--- Data for the task Enclosed Below ---

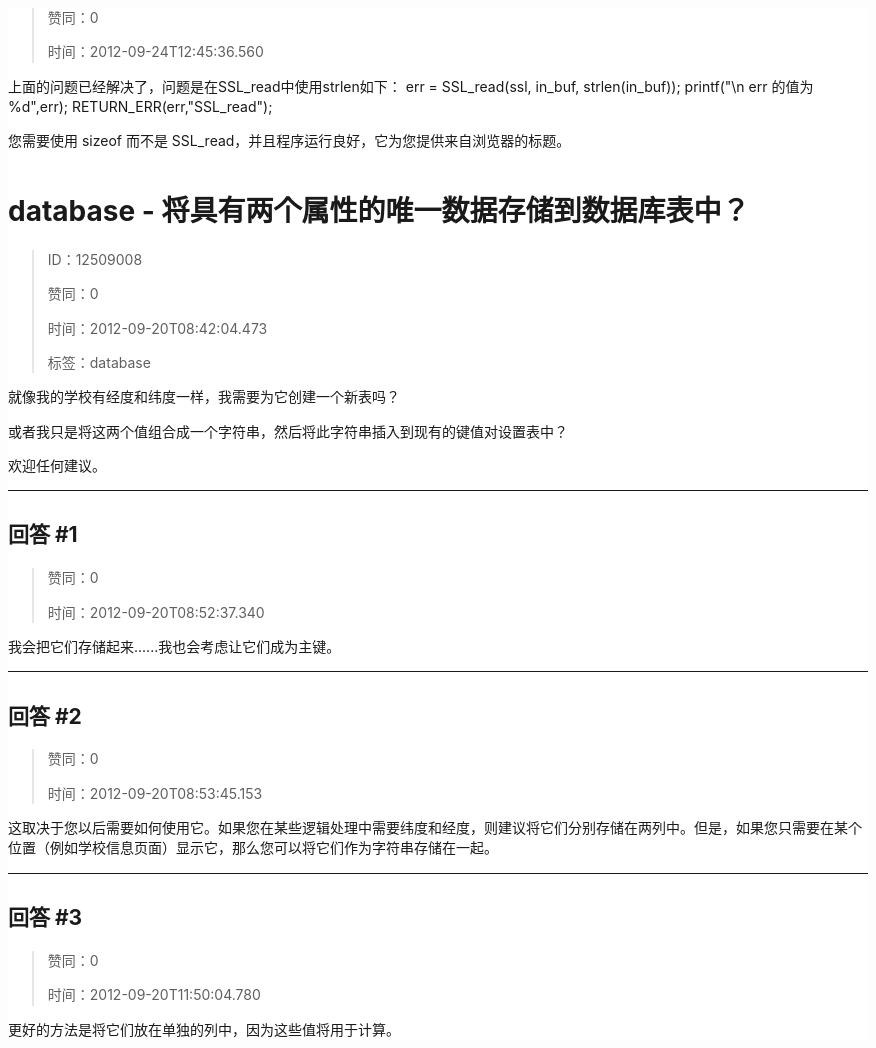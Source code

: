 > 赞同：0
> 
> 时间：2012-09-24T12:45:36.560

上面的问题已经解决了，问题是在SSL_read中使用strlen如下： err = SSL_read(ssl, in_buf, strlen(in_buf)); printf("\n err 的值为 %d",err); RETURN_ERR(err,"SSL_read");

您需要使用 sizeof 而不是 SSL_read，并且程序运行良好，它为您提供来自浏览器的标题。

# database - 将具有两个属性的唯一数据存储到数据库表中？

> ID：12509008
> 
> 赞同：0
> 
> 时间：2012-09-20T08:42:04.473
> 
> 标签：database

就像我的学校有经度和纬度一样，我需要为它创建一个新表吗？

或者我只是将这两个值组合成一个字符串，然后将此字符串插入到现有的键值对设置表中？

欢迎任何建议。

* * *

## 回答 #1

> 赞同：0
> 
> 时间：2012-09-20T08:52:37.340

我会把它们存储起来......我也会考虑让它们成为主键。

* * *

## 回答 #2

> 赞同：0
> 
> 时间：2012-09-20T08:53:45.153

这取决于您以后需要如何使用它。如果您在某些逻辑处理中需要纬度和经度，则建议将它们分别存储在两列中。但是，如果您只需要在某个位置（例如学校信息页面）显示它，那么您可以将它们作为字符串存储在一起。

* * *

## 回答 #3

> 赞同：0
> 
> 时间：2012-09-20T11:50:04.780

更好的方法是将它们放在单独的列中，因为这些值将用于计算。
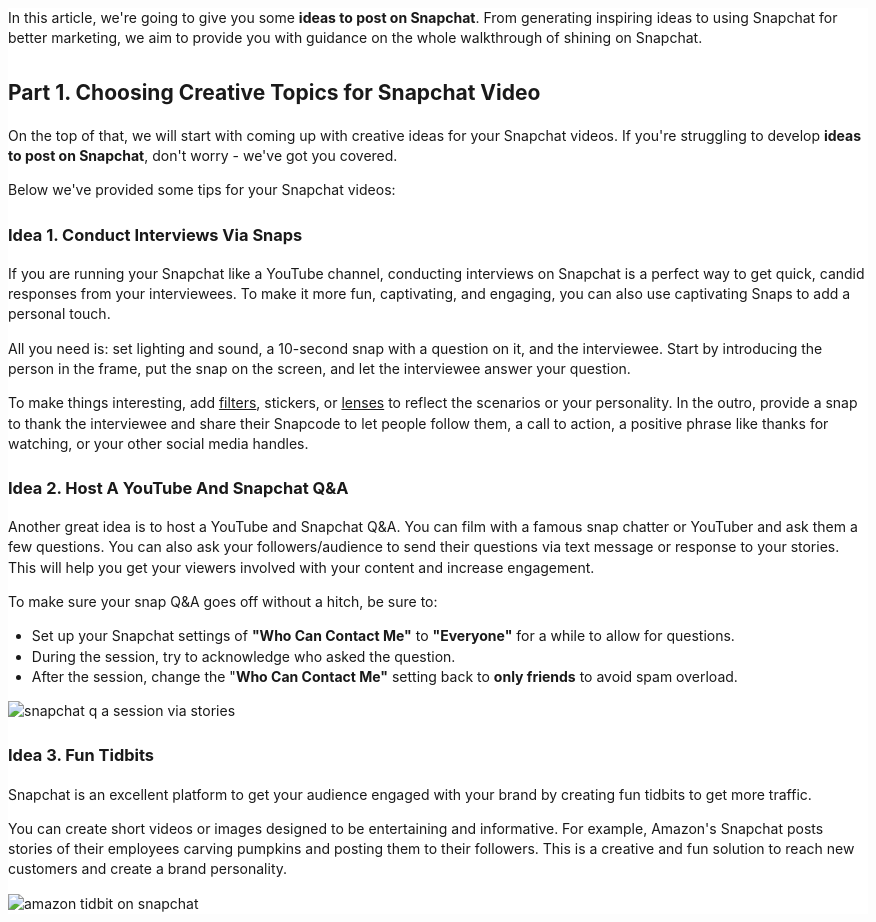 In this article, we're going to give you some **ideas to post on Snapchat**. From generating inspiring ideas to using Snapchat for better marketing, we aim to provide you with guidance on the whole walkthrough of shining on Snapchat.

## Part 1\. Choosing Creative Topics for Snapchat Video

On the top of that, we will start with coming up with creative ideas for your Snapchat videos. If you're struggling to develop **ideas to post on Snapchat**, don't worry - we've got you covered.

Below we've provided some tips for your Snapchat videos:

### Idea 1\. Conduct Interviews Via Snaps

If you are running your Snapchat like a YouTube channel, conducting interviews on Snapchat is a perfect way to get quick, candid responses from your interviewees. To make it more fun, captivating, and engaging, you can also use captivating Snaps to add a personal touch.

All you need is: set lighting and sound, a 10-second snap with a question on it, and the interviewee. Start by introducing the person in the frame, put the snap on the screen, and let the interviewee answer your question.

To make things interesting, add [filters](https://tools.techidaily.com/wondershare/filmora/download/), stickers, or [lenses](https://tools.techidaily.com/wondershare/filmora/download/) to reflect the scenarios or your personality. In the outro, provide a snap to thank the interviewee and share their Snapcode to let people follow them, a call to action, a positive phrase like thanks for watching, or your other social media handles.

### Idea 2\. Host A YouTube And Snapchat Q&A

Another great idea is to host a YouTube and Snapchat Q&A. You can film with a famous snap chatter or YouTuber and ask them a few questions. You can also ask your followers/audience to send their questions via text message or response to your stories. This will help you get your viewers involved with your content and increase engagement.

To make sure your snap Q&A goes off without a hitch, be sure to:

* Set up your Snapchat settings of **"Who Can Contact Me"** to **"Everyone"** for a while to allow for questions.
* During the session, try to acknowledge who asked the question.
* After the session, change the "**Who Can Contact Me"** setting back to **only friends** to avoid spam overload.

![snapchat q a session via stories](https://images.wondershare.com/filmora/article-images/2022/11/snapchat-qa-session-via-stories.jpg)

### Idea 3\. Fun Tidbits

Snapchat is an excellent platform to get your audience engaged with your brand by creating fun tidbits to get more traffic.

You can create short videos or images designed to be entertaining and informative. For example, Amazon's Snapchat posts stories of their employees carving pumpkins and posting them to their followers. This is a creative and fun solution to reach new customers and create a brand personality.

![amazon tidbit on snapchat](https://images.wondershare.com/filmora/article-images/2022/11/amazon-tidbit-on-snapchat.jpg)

--- End of Enclosed Data for the task ---

* What the exercise asks: Your reply should be one number: the count of lines above that hold the word "audience".

* Solution for this problem: 2